**TASK DETAILS:** Below are the entries; tally the lines holding the string "server" and give only that figure.
═════ DATASET RECORDS ═════
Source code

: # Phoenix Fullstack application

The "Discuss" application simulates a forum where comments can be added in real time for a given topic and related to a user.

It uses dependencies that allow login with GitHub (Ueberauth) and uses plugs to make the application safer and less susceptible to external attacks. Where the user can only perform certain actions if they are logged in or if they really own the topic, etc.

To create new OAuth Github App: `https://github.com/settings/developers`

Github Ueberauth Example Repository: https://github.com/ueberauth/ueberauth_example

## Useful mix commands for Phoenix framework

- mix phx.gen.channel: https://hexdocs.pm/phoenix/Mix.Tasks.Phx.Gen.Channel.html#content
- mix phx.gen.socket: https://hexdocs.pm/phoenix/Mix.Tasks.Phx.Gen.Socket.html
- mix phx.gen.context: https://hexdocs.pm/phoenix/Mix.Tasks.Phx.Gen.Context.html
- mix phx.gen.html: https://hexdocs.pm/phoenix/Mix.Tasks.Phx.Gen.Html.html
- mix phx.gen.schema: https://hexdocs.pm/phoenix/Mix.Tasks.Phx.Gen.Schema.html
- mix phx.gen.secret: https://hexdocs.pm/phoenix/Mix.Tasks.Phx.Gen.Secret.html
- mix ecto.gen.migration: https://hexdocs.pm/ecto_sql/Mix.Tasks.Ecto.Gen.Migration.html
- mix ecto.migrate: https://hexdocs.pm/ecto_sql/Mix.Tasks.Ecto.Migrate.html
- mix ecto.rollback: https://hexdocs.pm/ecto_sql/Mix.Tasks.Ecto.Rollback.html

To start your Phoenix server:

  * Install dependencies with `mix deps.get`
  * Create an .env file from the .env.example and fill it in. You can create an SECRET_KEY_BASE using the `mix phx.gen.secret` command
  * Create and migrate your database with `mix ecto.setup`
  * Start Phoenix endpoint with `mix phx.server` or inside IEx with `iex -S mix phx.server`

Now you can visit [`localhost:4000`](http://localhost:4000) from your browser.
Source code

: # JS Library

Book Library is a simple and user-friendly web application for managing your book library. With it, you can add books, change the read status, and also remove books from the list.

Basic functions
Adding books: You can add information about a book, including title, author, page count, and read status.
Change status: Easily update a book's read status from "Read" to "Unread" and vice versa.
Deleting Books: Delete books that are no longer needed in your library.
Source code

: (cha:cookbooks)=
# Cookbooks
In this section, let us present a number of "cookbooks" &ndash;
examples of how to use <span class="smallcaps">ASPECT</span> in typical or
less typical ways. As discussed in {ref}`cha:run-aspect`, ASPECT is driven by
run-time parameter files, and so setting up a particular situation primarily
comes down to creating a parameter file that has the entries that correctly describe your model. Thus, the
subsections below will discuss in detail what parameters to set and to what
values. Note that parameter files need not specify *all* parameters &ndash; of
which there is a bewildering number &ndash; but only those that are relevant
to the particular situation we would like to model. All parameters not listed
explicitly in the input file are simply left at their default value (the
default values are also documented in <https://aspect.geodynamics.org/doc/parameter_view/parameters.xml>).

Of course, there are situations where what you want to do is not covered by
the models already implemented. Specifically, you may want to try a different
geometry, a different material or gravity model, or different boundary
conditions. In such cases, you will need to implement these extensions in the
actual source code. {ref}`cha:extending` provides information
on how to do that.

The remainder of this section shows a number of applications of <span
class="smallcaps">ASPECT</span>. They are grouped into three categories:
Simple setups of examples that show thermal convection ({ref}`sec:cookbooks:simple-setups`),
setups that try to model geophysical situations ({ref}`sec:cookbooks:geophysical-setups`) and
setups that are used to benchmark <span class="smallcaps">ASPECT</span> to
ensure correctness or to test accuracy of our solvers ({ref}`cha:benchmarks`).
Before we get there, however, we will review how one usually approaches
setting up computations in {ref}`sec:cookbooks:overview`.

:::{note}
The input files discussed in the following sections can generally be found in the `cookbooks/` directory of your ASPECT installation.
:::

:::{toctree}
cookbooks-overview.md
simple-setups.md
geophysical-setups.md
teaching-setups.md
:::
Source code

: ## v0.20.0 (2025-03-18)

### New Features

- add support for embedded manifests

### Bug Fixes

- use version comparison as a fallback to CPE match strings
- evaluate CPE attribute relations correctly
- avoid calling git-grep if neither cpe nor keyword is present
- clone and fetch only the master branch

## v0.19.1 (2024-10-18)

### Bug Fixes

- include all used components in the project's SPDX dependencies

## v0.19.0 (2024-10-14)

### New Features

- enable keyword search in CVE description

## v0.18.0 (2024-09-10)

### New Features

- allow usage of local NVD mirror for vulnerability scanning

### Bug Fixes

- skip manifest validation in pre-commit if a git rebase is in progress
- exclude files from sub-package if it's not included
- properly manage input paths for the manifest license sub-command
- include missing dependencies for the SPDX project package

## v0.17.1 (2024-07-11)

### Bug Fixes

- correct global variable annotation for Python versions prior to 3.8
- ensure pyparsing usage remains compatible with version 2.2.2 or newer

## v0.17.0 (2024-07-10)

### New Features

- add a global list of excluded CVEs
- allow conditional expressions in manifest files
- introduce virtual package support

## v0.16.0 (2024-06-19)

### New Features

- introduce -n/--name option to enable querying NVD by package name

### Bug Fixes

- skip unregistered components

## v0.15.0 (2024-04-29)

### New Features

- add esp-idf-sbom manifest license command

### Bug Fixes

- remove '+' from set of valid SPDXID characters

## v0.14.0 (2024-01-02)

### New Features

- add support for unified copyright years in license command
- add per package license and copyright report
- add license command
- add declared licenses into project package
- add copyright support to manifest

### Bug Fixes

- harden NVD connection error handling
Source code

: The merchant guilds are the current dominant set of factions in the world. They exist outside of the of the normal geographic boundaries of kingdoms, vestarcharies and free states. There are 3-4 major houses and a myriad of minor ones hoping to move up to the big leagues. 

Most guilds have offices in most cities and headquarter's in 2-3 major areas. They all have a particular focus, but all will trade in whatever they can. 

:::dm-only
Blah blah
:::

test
═════
**ANSWER BOX:** 2